Vítima de estupro coletivo no Piauí muda de cidade, diz advogada

Jovem prestou queixa na Delegacia Geral de Teresina.
Jovem prestou queixa na Delegacia Geral de Teresina.

A jovem de 21 anos que sofreu um estupro coletivo na cidade de Sigefredo Pacheco, a cerca de 160 km de Teresina, no Piauí, foi deslocada para uma nova cidade. De acordo com a advogada Josefa Miranda, a mudança foi necessária pois a vítima está muito abalada e constrangida com o ocorrido.

— Ela está muito abalada e teve que mudar toda a sua rotina. Ela está agora na casa de amigos, em Campo Maior, que é uma cidade vizinha à Sigefredo Pacheco. A mudança aconteceu por causa dos comentários. Ela tem medo do julgamento das pessoas e de sofrer alguma retaliação — explicou Josefa.

O caso chegou até a polícia depois que um vídeo começou a circular pelo WhatsApp, no qual a jovem, inconsciente, aparece seminua e tem suas partes íntimas tocadas por dois jovens. O abuso foi praticado dentro de um carro, na madrugada do dia 3 de junho.

Vítima identificou suspeitos

Segundo a advogada, a vítima identificou três dos jovens que aparecem no vídeos. Todos seriam da cidade de Sigefredo Pacheco.

— Ela se lembra desses três rapazes, mas pode haver mais pessoas envolvidas. Mas ainda não temos como precisar quantos participaram do estupro — disse Josefa, que pretende tomar as medidas cabíveis para evitar a disseminação do vídeo: — Estou indo hoje falar com o delegado do caso para saber quais serão os próximos procedimentos a serem tomados nesse sentido. O vídeo ainda está rolando e também fotos dela. Vale lembrar que cometeu crime não só os que cometeram o estupro, mas os que disseminam esse material também.

A advogada diz ainda que a cliente não se lembra com detalhes do que aconteceu no dia do estupro.

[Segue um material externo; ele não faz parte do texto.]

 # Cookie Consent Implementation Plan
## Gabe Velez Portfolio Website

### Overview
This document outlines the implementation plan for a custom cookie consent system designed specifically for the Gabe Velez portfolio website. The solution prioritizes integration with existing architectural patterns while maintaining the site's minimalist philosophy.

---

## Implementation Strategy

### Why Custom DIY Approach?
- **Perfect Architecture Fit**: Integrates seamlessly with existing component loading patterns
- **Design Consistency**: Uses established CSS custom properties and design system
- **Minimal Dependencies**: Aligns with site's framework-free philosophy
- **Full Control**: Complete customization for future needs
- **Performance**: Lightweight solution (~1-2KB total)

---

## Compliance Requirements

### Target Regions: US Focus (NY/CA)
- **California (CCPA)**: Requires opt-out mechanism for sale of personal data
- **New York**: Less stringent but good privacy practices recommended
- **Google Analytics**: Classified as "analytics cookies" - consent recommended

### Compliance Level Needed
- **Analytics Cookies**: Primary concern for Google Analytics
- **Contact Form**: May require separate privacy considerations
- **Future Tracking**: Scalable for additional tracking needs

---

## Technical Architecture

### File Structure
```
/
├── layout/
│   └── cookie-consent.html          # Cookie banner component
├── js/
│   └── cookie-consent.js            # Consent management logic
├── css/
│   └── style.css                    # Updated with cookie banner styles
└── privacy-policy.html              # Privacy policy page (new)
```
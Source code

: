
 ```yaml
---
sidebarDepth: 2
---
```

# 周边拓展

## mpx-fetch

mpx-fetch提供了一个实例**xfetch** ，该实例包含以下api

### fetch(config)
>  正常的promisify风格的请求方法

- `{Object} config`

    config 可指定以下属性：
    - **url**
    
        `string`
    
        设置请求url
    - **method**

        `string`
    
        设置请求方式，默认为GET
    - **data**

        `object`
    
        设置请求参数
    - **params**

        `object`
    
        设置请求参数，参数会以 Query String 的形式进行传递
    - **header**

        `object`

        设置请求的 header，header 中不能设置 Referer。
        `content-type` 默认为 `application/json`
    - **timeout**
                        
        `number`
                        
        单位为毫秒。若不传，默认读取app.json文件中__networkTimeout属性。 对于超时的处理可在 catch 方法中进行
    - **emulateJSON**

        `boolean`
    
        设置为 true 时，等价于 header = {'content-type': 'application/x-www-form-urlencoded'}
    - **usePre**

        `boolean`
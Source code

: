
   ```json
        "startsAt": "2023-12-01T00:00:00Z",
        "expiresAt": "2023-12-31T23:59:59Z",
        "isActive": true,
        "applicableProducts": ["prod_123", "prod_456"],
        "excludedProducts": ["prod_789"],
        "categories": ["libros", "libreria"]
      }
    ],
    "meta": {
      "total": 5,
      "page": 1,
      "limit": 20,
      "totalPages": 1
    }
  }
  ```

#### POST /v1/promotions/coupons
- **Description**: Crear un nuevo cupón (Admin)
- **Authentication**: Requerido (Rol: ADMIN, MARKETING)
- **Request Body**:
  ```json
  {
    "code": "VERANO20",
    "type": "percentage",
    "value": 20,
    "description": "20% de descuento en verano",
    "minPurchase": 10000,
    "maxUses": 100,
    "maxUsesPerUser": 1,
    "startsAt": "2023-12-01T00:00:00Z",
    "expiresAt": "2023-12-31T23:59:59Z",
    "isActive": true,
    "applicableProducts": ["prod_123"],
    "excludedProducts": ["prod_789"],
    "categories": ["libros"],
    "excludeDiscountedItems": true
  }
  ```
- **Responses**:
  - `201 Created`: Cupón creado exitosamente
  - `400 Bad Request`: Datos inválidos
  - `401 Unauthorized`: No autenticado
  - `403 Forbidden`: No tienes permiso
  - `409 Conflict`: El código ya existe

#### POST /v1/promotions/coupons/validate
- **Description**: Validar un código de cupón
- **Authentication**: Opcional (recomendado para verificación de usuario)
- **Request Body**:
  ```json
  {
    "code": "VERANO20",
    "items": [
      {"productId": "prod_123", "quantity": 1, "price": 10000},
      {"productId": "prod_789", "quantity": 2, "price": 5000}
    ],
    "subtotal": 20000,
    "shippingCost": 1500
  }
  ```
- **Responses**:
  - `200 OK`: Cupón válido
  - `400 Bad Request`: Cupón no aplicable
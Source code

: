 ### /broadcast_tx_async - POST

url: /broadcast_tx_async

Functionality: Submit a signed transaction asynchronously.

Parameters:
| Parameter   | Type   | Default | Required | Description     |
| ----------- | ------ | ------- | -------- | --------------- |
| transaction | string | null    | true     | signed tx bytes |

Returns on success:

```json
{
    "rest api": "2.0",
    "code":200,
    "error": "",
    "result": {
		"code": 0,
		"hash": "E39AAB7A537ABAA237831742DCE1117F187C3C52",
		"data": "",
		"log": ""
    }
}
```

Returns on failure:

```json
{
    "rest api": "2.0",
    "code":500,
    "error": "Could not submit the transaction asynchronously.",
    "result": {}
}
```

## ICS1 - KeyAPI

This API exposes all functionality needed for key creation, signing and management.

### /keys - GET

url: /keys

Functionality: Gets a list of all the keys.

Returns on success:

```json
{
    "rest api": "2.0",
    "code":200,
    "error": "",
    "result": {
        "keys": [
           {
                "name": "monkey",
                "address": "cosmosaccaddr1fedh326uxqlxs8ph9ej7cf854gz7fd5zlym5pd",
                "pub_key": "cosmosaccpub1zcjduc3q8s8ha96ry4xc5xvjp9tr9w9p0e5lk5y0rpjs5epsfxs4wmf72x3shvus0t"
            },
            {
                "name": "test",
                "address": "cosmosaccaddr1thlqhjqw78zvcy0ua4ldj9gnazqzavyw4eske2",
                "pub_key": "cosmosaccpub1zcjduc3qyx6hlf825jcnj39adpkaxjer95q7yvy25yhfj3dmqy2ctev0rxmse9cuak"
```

— Ela estava num festejo com três amigas, quando esses rapazes as convidaram para beber. Elas aceitaram, mas só a minha cliente bebeu. Ela tomou um copo e começou a passar mal. Depois, só se lembra de ter acordado em casa, zonza. Em seguida, soube do vídeo.

O boletim de ocorrência do caso só foi formalizado nesta terça-feira, quando a vítima também realizou exames médicos no Serviço de Atendimento à Mulher Vítima de Violência (Sanvis) da Maternidade Dona Evangelina Rosa. Depois, ela foi encaminhada ao Instituto Natan Portela para tomar um coquetel de medicamentos que evitar a contaminação por doenças sexualmente transmissíveis.

Segundo a advogada, a vítima, de origem humilde, teve dificuldades para registrar o caso na delegacia local e precisou prestar a queixa na Delegacia Geral de Teresina.

— Ela vai ficar em casa no dia de hoje, mas está recebendo o apoio da Polícia Civil, que tem um ótimo serviço de inteligência, por isso acreditamos na prisão dos suspeitos — concluiu Josefa.

O EXTRA entrou em contato com a Polícia Civil do Piauí para comentar o caso, mas até o fechamento desta matéria não teve retorno.